======== ENTRIES PROVIDED

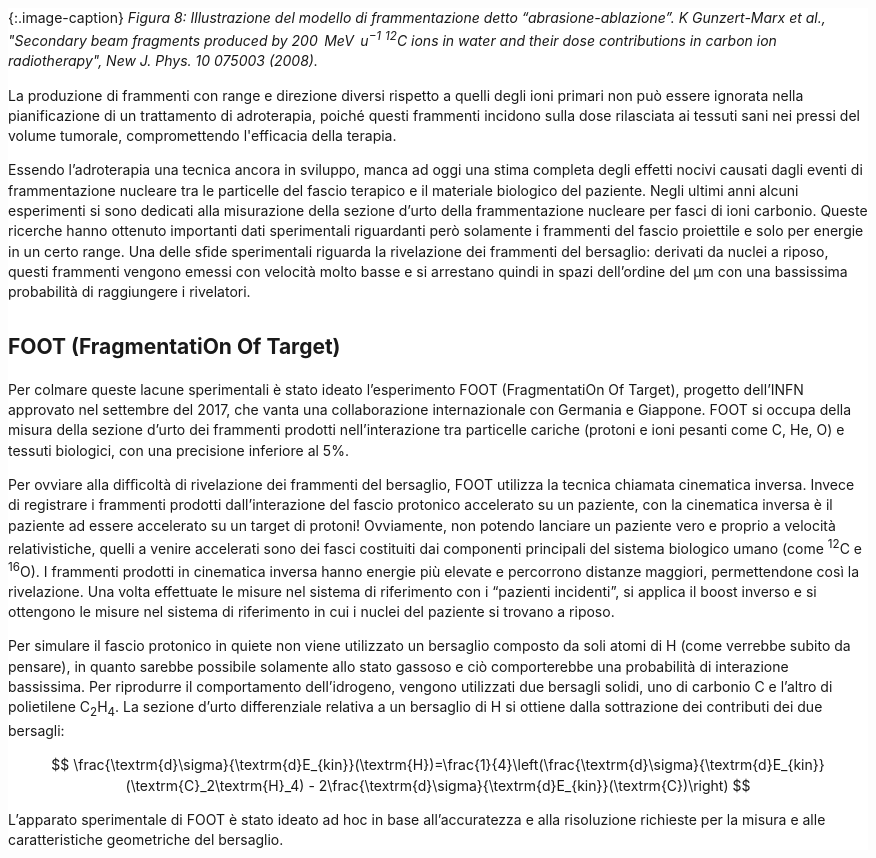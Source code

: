 </div>
</div>

{:.image-caption}
*Figura 8: Illustrazione del modello di frammentazione detto “abrasione-ablazione”. K Gunzert-Marx et al., "Secondary beam fragments produced by 200  MeV  u<sup>−1</sup> <sup>12</sup>C ions in water and their dose contributions in carbon ion radiotherapy", New J. Phys. 10 075003 (2008).*

La produzione di frammenti con range e direzione diversi rispetto a quelli degli ioni primari non può essere ignorata nella pianificazione di un trattamento di adroterapia, poiché questi frammenti incidono sulla dose rilasciata ai tessuti sani nei pressi del volume tumorale, compromettendo l'efficacia della terapia.

Essendo l’adroterapia una tecnica ancora in sviluppo, manca ad oggi una stima completa degli effetti nocivi causati dagli eventi di frammentazione nucleare tra le particelle del fascio terapico e il materiale biologico del paziente. Negli ultimi anni alcuni esperimenti si sono dedicati alla misurazione della sezione d’urto della frammentazione nucleare per fasci di ioni carbonio. Queste ricerche hanno ottenuto importanti dati sperimentali riguardanti però solamente i frammenti del fascio proiettile e solo per energie in un certo range. Una delle sﬁde sperimentali riguarda la rivelazione dei frammenti del bersaglio: derivati da nuclei a riposo, questi frammenti vengono emessi con velocità molto basse e si arrestano quindi in spazi dell’ordine
del µm con una bassissima probabilità di raggiungere i rivelatori.

## FOOT (FragmentatiOn Of Target)

Per colmare queste lacune sperimentali è stato ideato l’esperimento FOOT (FragmentatiOn Of Target), progetto dell’INFN approvato nel settembre del 2017, che vanta una collaborazione internazionale con Germania e Giappone. FOOT si occupa della misura della sezione d’urto dei frammenti prodotti nell’interazione tra particelle cariche (protoni e ioni pesanti come C, He, O) e tessuti biologici, con una precisione inferiore al 5%.

Per ovviare alla difﬁcoltà di rivelazione dei frammenti del bersaglio, FOOT utilizza la tecnica chiamata cinematica inversa. Invece di registrare i frammenti prodotti dall’interazione del fascio protonico accelerato su un paziente, con la cinematica inversa è il paziente ad essere accelerato su un target di protoni! Ovviamente, non potendo lanciare un paziente vero e proprio a velocità relativistiche, quelli a venire accelerati sono dei fasci costituiti dai componenti principali del sistema biologico umano (come <sup>12</sup>C e <sup>16</sup>O). I frammenti prodotti in cinematica inversa hanno energie più elevate e percorrono distanze maggiori, permettendone così la rivelazione. Una volta effettuate le misure nel sistema di riferimento con i “pazienti incidenti”, si applica il boost inverso e si ottengono le misure nel sistema di riferimento in cui i nuclei del paziente si trovano a riposo.

Per simulare il fascio protonico in quiete non viene utilizzato un bersaglio composto da soli atomi di H (come verrebbe subito da pensare), in quanto sarebbe possibile solamente allo stato gassoso e ciò comporterebbe una probabilità di interazione bassissima. Per riprodurre il comportamento dell’idrogeno, vengono utilizzati due bersagli solidi, uno di carbonio C e l’altro di polietilene C<sub>2</sub>H<sub>4</sub>. La sezione d’urto differenziale relativa a un bersaglio di H si ottiene dalla sottrazione dei contributi dei due bersagli:

$$ \frac{\textrm{d}\sigma}{\textrm{d}E_{kin}}(\textrm{H})=\frac{1}{4}\left(\frac{\textrm{d}\sigma}{\textrm{d}E_{kin}}(\textrm{C}_2\textrm{H}_4) - 2\frac{\textrm{d}\sigma}{\textrm{d}E_{kin}}(\textrm{C})\right) $$

L’apparato sperimentale di FOOT è stato ideato ad hoc in base all’accuratezza e alla risoluzione richieste per la misura e alle caratteristiche geometriche del bersaglio.
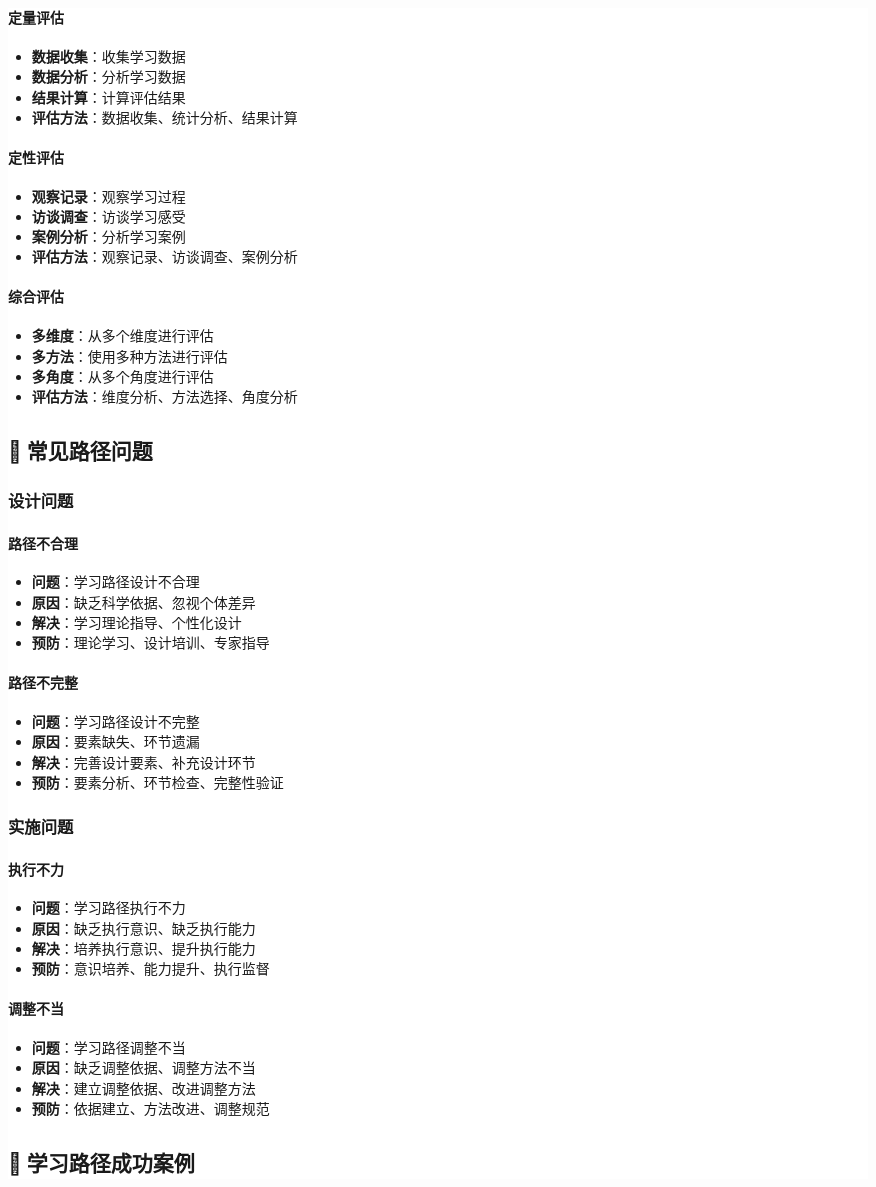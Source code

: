 #### 定量评估
- **数据收集**：收集学习数据
- **数据分析**：分析学习数据
- **结果计算**：计算评估结果
- **评估方法**：数据收集、统计分析、结果计算

#### 定性评估
- **观察记录**：观察学习过程
- **访谈调查**：访谈学习感受
- **案例分析**：分析学习案例
- **评估方法**：观察记录、访谈调查、案例分析

#### 综合评估
- **多维度**：从多个维度进行评估
- **多方法**：使用多种方法进行评估
- **多角度**：从多个角度进行评估
- **评估方法**：维度分析、方法选择、角度分析

## 🚫 常见路径问题

### 设计问题

#### 路径不合理
- **问题**：学习路径设计不合理
- **原因**：缺乏科学依据、忽视个体差异
- **解决**：学习理论指导、个性化设计
- **预防**：理论学习、设计培训、专家指导

#### 路径不完整
- **问题**：学习路径设计不完整
- **原因**：要素缺失、环节遗漏
- **解决**：完善设计要素、补充设计环节
- **预防**：要素分析、环节检查、完整性验证

### 实施问题

#### 执行不力
- **问题**：学习路径执行不力
- **原因**：缺乏执行意识、缺乏执行能力
- **解决**：培养执行意识、提升执行能力
- **预防**：意识培养、能力提升、执行监督

#### 调整不当
- **问题**：学习路径调整不当
- **原因**：缺乏调整依据、调整方法不当
- **解决**：建立调整依据、改进调整方法
- **预防**：依据建立、方法改进、调整规范

## 🎉 学习路径成功案例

================

- _WHAT TO WORK ON_
Print every entry above verbatim but drop the images.

- _REPLY TO THE EXERCISE_
Source code

: </div>
</div>

{:.image-caption}
*Figura 8: Illustrazione del modello di frammentazione detto “abrasione-ablazione”. K Gunzert-Marx et al., "Secondary beam fragments produced by 200  MeV  u<sup>−1</sup> <sup>12</sup>C ions in water and their dose contributions in carbon ion radiotherapy", New J. Phys. 10 075003 (2008).*

La produzione di frammenti con range e direzione diversi rispetto a quelli degli ioni primari non può essere ignorata nella pianificazione di un trattamento di adroterapia, poiché questi frammenti incidono sulla dose rilasciata ai tessuti sani nei pressi del volume tumorale, compromettendo l'efficacia della terapia.

Essendo l’adroterapia una tecnica ancora in sviluppo, manca ad oggi una stima completa degli effetti nocivi causati dagli eventi di frammentazione nucleare tra le particelle del fascio terapico e il materiale biologico del paziente. Negli ultimi anni alcuni esperimenti si sono dedicati alla misurazione della sezione d’urto della frammentazione nucleare per fasci di ioni carbonio. Queste ricerche hanno ottenuto importanti dati sperimentali riguardanti però solamente i frammenti del fascio proiettile e solo per energie in un certo range. Una delle sﬁde sperimentali riguarda la rivelazione dei frammenti del bersaglio: derivati da nuclei a riposo, questi frammenti vengono emessi con velocità molto basse e si arrestano quindi in spazi dell’ordine
del µm con una bassissima probabilità di raggiungere i rivelatori.

## FOOT (FragmentatiOn Of Target)

Per colmare queste lacune sperimentali è stato ideato l’esperimento FOOT (FragmentatiOn Of Target), progetto dell’INFN approvato nel settembre del 2017, che vanta una collaborazione internazionale con Germania e Giappone. FOOT si occupa della misura della sezione d’urto dei frammenti prodotti nell’interazione tra particelle cariche (protoni e ioni pesanti come C, He, O) e tessuti biologici, con una precisione inferiore al 5%.

Per ovviare alla difﬁcoltà di rivelazione dei frammenti del bersaglio, FOOT utilizza la tecnica chiamata cinematica inversa. Invece di registrare i frammenti prodotti dall’interazione del fascio protonico accelerato su un paziente, con la cinematica inversa è il paziente ad essere accelerato su un target di protoni! Ovviamente, non potendo lanciare un paziente vero e proprio a velocità relativistiche, quelli a venire accelerati sono dei fasci costituiti dai componenti principali del sistema biologico umano (come <sup>12</sup>C e <sup>16</sup>O). I frammenti prodotti in cinematica inversa hanno energie più elevate e percorrono distanze maggiori, permettendone così la rivelazione. Una volta effettuate le misure nel sistema di riferimento con i “pazienti incidenti”, si applica il boost inverso e si ottengono le misure nel sistema di riferimento in cui i nuclei del paziente si trovano a riposo.

Per simulare il fascio protonico in quiete non viene utilizzato un bersaglio composto da soli atomi di H (come verrebbe subito da pensare), in quanto sarebbe possibile solamente allo stato gassoso e ciò comporterebbe una probabilità di interazione bassissima. Per riprodurre il comportamento dell’idrogeno, vengono utilizzati due bersagli solidi, uno di carbonio C e l’altro di polietilene C<sub>2</sub>H<sub>4</sub>. La sezione d’urto differenziale relativa a un bersaglio di H si ottiene dalla sottrazione dei contributi dei due bersagli:

$$ \frac{\textrm{d}\sigma}{\textrm{d}E_{kin}}(\textrm{H})=\frac{1}{4}\left(\frac{\textrm{d}\sigma}{\textrm{d}E_{kin}}(\textrm{C}_2\textrm{H}_4) - 2\frac{\textrm{d}\sigma}{\textrm{d}E_{kin}}(\textrm{C})\right) $$

L’apparato sperimentale di FOOT è stato ideato ad hoc in base all’accuratezza e alla risoluzione richieste per la misura e alle caratteristiche geometriche del bersaglio.
Source code

: #### 定量评估
- **数据收集**：收集学习数据
- **数据分析**：分析学习数据
- **结果计算**：计算评估结果
- **评估方法**：数据收集、统计分析、结果计算

#### 定性评估
- **观察记录**：观察学习过程
- **访谈调查**：访谈学习感受
- **案例分析**：分析学习案例
- **评估方法**：观察记录、访谈调查、案例分析

#### 综合评估
- **多维度**：从多个维度进行评估
- **多方法**：使用多种方法进行评估
- **多角度**：从多个角度进行评估
- **评估方法**：维度分析、方法选择、角度分析

## 🚫 常见路径问题

### 设计问题

#### 路径不合理
- **问题**：学习路径设计不合理
- **原因**：缺乏科学依据、忽视个体差异
- **解决**：学习理论指导、个性化设计
- **预防**：理论学习、设计培训、专家指导

#### 路径不完整
- **问题**：学习路径设计不完整
- **原因**：要素缺失、环节遗漏
- **解决**：完善设计要素、补充设计环节
- **预防**：要素分析、环节检查、完整性验证

### 实施问题

#### 执行不力
- **问题**：学习路径执行不力
- **原因**：缺乏执行意识、缺乏执行能力
- **解决**：培养执行意识、提升执行能力
- **预防**：意识培养、能力提升、执行监督

#### 调整不当
- **问题**：学习路径调整不当
- **原因**：缺乏调整依据、调整方法不当
- **解决**：建立调整依据、改进调整方法
- **预防**：依据建立、方法改进、调整规范

## 🎉 学习路径成功案例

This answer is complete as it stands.